The ‘-Olevel’ option sets find
’s optimisation level
to level. The default optimisation level is 1.
At certain optimisation levels (but not by default), find
reorders tests to speed up execution while preserving the overall
effect; that is, predicates with side effects are not reordered
relative to each other. The optimisations performed at each
optimisation level are as follows.
Currently equivalent to optimisation level 1.
This is the default optimisation level and corresponds to the traditional behaviour. Expressions are reordered so that tests based only on the names of files (for example‘ -name’ and ‘-regex’) are performed first.
Any ‘-type’ or ‘-xtype’ tests are performed after any tests
based only on the names of files, but before any tests that require
information from the inode. On many modern versions of Unix, file
types are returned by readdir()
and so these predicates are
faster to evaluate than predicates which need to stat the file first.
If you use the ‘-fstype FOO’ predicate and specify a filsystem
type ‘FOO’ which is not known (that is, present in
/etc/mtab) at the time find
starts, that predicate is
equivalent to ‘-false’.
At this optimisation level, the full cost-based query optimizer is enabled. The order of tests is modified so that cheap (i.e., fast) tests are performed first and more expensive ones are performed later, if necessary. Within each cost band, predicates are evaluated earlier or later according to whether they are likely to succeed or not. For ‘-o’, predicates which are likely to succeed are evaluated earlier, and for ‘-a’, predicates which are likely to fail are evaluated earlier.

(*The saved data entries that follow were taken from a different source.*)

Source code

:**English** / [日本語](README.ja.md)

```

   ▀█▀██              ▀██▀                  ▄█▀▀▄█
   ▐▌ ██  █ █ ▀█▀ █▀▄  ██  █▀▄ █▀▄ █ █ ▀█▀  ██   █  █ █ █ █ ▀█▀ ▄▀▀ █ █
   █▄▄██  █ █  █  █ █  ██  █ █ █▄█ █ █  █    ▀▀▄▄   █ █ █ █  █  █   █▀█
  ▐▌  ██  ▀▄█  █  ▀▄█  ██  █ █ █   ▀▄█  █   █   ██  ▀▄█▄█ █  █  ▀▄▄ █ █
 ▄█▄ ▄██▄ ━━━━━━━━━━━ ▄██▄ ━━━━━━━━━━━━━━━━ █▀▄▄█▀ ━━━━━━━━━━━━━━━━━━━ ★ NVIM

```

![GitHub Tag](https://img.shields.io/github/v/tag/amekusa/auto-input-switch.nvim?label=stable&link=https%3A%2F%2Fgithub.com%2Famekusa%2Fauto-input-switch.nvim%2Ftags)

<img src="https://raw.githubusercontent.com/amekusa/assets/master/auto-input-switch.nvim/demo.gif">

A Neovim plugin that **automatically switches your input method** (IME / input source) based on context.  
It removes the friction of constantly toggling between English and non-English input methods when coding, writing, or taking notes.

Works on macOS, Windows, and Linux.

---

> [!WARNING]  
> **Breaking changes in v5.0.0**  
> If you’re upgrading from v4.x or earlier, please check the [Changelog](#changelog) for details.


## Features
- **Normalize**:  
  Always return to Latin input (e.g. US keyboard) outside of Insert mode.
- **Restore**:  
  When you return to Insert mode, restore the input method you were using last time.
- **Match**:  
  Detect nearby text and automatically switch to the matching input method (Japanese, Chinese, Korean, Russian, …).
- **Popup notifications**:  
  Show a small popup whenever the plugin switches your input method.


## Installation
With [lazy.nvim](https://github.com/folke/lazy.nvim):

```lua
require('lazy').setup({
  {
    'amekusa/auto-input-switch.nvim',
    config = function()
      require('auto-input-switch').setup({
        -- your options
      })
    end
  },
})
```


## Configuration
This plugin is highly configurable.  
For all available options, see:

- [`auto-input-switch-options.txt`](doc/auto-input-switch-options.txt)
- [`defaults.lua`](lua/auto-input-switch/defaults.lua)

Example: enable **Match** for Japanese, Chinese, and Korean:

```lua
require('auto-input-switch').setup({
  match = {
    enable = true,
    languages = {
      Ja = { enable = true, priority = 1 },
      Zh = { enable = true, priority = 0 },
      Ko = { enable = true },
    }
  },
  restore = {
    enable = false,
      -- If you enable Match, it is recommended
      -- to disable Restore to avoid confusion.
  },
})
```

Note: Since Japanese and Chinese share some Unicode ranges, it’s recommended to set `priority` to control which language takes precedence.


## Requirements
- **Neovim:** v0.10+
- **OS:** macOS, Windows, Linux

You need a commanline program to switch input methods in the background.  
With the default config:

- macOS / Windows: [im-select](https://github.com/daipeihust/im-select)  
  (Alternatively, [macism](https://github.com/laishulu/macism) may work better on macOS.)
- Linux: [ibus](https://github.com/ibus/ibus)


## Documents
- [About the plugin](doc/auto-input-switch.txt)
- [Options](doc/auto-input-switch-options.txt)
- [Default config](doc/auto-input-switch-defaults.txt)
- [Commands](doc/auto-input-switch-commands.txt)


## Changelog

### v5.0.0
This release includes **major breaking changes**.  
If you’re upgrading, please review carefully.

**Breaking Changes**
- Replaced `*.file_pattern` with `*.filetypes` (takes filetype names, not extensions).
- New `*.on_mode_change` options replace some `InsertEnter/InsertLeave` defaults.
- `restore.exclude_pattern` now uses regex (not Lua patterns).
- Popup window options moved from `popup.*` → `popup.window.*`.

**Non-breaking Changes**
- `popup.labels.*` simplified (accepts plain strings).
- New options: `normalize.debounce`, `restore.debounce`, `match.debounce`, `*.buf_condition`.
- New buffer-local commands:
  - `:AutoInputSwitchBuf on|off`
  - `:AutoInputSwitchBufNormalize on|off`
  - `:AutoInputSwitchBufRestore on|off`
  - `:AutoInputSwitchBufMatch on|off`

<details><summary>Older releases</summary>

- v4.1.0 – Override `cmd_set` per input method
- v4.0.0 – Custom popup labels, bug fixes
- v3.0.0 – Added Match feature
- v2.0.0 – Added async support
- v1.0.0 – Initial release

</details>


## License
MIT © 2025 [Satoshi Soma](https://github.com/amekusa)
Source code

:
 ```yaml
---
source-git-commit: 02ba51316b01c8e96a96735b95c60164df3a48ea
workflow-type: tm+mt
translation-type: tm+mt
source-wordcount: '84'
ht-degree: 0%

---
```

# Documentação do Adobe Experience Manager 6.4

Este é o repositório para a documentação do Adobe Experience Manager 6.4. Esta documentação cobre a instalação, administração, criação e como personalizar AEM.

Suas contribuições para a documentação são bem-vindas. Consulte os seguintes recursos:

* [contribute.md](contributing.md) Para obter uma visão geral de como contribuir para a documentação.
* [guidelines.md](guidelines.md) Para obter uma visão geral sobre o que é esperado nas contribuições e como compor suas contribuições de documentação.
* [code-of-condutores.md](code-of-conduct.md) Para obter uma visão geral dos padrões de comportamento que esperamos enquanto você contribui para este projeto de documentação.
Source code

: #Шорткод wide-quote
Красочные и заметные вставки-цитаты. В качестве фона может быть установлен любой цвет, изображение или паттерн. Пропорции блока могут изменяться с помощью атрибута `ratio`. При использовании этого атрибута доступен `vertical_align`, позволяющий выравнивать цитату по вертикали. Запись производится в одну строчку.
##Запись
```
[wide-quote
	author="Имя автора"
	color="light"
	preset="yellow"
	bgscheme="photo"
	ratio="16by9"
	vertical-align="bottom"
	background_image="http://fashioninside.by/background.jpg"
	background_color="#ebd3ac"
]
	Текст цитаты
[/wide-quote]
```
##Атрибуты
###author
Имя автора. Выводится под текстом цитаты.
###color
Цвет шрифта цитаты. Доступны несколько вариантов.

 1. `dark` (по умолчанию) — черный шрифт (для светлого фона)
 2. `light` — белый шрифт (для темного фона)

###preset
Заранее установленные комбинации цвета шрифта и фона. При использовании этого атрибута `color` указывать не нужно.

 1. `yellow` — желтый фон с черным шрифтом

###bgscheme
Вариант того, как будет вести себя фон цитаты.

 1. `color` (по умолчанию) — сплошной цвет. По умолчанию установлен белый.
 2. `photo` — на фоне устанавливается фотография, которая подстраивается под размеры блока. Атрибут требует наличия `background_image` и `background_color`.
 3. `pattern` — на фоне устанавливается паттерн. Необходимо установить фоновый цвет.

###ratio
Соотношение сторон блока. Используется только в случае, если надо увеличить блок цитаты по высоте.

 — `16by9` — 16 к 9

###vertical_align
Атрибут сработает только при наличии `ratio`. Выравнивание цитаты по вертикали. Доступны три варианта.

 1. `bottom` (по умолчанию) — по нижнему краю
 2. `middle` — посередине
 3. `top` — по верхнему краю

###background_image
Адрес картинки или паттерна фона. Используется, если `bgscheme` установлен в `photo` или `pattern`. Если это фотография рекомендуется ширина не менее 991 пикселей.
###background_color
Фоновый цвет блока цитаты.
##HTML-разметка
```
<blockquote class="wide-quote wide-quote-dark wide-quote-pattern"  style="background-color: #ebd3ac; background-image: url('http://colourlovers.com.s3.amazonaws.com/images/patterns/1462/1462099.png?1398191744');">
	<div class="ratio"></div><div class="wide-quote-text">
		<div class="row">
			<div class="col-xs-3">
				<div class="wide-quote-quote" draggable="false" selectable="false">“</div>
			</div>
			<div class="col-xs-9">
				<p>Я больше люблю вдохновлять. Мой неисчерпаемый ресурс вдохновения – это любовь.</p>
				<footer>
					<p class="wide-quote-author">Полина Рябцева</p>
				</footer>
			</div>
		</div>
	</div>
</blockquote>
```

The re-ordering of operations performed by the cost-based optimizer can result in user-visible behaviour change. For example, the ‘-readable’ and ‘-empty’ predicates are sensitive to re-ordering. If they are run in the order ‘-empty -readable’, an error message will be issued for unreadable directories. If they are run in the order ‘-readable -empty’, no error message will be issued. This is the reason why such operation re-ordering is not performed at the default optimisation level.